Recorded data >>
────

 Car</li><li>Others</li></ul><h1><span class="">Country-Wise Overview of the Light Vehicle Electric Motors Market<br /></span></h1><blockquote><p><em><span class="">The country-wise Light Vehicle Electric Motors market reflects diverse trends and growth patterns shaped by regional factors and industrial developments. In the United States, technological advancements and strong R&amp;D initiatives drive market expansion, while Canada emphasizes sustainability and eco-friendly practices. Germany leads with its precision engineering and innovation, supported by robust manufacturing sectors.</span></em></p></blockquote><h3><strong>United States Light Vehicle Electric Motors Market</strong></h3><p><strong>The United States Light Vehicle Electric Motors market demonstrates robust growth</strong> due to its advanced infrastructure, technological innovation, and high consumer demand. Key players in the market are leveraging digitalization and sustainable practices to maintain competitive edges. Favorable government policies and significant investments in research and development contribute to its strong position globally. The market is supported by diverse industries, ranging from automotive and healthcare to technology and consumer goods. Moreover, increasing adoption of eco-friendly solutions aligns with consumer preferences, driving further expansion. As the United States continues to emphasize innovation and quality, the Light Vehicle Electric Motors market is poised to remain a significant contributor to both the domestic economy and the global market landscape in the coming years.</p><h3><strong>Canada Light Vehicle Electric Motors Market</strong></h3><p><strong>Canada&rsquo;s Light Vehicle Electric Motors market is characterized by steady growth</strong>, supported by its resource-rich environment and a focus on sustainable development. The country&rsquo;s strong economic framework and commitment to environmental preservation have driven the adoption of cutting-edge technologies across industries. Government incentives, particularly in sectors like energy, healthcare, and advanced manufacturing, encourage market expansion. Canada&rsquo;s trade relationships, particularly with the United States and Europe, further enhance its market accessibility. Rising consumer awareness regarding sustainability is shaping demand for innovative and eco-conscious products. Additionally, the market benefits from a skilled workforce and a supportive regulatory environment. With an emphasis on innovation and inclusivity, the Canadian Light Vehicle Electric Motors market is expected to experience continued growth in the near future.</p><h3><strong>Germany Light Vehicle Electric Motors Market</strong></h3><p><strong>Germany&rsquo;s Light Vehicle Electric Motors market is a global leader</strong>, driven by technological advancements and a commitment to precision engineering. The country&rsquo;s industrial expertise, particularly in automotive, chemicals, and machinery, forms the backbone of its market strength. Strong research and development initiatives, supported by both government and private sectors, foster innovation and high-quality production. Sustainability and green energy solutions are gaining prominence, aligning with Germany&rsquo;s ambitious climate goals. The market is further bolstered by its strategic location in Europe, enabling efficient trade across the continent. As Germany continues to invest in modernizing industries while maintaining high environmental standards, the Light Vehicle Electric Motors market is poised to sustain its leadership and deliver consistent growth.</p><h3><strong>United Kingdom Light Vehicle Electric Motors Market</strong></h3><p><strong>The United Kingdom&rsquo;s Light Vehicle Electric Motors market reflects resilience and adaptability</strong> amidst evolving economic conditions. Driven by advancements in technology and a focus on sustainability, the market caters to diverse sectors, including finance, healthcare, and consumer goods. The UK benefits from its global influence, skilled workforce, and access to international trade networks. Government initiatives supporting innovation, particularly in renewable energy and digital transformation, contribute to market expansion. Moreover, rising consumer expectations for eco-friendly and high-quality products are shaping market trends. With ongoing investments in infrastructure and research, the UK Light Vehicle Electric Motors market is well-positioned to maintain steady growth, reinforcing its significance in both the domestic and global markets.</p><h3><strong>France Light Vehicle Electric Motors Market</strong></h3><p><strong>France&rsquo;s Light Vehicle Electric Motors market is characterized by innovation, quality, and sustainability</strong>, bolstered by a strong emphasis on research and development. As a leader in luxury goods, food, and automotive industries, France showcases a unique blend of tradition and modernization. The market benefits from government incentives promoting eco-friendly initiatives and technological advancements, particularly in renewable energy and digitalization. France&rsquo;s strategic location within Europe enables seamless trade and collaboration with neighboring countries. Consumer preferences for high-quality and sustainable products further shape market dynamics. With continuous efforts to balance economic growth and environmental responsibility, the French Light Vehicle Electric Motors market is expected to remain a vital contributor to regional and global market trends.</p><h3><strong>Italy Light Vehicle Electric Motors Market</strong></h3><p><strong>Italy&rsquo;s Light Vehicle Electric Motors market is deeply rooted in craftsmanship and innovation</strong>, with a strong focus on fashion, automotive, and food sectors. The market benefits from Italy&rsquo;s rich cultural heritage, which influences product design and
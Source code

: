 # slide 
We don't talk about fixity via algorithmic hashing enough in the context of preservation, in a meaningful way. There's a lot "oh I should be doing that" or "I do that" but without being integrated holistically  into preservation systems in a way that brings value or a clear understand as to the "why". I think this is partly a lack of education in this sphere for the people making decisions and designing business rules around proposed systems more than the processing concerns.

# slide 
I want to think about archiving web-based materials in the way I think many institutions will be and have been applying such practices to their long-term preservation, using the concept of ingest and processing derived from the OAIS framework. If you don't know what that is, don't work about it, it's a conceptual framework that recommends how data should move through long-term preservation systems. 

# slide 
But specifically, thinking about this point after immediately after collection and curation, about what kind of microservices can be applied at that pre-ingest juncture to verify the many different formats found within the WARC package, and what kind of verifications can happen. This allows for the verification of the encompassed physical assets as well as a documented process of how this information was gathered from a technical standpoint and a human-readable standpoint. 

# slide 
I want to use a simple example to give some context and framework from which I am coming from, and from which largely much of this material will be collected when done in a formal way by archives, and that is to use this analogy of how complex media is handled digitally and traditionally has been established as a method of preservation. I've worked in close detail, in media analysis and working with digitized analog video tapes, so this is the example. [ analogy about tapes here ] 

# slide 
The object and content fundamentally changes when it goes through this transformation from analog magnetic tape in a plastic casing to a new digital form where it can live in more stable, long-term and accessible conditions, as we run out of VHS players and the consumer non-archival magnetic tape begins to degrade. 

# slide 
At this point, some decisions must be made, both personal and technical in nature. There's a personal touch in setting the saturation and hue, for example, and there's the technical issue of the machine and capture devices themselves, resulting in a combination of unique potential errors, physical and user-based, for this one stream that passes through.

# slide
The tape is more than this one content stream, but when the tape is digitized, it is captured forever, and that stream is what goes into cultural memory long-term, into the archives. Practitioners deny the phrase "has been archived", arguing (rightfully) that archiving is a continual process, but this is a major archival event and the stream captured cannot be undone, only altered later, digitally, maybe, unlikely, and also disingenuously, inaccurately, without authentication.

────

Exercise goal >> Where does the string "decisions" appear in the records? Copy every line that holds it.

Written answer >>
We don't talk about fixity via algorithmic hashing enough in the context of preservation, in a meaningful way. There's a lot "oh I should be doing that" or "I do that" but without being integrated holistically  into preservation systems in a way that brings value or a clear understand as to the "why". I think this is partly a lack of education in this sphere for the people making decisions and designing business rules around proposed systems more than the processing concerns.
At this point, some decisions must be made, both personal and technical in nature. There's a personal touch in setting the saturation and hue, for example, and there's the technical issue of the machine and capture devices themselves, resulting in a combination of unique potential errors, physical and user-based, for this one stream that passes through.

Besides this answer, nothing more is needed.